[[ DATA RECORDS open ]]
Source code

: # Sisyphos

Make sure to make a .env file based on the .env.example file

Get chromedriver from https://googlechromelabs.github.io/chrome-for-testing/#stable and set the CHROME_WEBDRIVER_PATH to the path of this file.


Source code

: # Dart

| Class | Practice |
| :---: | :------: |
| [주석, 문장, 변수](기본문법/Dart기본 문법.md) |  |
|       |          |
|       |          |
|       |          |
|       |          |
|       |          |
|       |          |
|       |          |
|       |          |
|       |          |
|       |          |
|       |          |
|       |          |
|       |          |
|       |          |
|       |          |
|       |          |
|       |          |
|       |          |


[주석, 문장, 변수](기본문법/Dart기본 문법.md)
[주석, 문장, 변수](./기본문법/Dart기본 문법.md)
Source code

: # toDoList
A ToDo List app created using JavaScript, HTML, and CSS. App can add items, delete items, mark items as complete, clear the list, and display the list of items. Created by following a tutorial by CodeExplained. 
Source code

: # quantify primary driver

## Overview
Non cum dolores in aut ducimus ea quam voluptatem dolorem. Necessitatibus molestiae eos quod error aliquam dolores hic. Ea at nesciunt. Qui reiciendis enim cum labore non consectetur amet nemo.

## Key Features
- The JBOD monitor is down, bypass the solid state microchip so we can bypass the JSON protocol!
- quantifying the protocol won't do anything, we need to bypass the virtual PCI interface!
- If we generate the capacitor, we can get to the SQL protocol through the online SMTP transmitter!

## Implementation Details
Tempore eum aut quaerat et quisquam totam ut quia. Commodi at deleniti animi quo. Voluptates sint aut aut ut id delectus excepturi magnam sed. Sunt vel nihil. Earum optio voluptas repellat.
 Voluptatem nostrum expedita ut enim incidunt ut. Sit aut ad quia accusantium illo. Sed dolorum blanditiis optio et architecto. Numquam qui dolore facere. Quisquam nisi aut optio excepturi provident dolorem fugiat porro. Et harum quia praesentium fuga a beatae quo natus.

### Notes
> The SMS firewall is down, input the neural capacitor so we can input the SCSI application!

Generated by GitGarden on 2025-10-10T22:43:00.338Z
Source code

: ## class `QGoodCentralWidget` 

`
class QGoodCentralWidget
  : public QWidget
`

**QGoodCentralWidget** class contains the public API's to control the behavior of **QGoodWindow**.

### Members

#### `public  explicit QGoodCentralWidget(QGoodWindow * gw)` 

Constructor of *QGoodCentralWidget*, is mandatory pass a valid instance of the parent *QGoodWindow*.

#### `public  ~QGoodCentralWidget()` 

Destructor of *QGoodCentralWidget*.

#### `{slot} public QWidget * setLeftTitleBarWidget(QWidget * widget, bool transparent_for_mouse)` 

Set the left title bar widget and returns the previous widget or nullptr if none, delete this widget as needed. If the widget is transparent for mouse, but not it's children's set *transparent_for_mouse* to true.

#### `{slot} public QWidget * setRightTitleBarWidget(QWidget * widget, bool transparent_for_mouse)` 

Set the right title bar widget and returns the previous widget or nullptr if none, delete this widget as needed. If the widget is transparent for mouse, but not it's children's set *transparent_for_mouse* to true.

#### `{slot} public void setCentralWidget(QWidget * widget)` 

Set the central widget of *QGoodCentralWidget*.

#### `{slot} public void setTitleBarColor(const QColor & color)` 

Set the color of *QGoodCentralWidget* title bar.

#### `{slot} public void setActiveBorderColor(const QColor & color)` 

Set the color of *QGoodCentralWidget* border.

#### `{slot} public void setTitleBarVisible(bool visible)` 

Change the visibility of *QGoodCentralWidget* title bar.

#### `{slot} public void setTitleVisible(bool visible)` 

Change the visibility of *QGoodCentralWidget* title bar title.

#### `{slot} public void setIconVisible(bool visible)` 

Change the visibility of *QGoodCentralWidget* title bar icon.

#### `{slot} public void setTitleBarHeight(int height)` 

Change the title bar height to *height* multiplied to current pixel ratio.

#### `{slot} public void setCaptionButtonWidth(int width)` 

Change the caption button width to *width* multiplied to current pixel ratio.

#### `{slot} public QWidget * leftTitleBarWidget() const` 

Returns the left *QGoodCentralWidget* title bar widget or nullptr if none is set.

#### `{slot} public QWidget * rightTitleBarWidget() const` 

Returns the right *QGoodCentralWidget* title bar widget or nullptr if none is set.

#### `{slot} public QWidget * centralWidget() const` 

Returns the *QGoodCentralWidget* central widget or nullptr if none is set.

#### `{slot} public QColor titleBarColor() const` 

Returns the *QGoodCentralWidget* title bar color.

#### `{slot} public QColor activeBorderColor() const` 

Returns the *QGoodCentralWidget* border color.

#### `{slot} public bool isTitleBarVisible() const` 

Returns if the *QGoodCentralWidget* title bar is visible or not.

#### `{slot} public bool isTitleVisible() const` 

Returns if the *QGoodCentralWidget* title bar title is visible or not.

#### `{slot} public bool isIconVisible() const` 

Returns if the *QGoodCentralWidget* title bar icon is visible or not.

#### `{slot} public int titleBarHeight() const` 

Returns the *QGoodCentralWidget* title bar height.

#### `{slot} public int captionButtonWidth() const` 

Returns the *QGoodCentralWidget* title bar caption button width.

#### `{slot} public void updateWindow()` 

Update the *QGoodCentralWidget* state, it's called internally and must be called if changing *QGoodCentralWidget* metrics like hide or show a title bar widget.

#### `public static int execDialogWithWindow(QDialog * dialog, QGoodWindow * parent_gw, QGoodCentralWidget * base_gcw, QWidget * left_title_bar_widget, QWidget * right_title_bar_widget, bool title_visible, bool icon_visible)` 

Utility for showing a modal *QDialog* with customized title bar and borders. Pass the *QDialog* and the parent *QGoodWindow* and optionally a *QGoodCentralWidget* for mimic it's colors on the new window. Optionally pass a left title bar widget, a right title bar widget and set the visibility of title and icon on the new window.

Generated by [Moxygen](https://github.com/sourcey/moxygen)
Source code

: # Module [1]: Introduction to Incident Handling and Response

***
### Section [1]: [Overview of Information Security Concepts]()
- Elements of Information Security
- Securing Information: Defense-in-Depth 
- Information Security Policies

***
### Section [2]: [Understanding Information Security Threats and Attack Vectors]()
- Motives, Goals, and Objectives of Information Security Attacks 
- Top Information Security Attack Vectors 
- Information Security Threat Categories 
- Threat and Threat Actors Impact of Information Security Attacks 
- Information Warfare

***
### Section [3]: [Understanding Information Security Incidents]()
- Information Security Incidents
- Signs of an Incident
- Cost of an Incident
[[ DATA RECORDS closed ]]
# PROBLEM STATEMENT
After counting the lines of the records above that hold the word "Incidents", give the total and nothing else.

# SOLUTION FOR THIS PROBLEM
2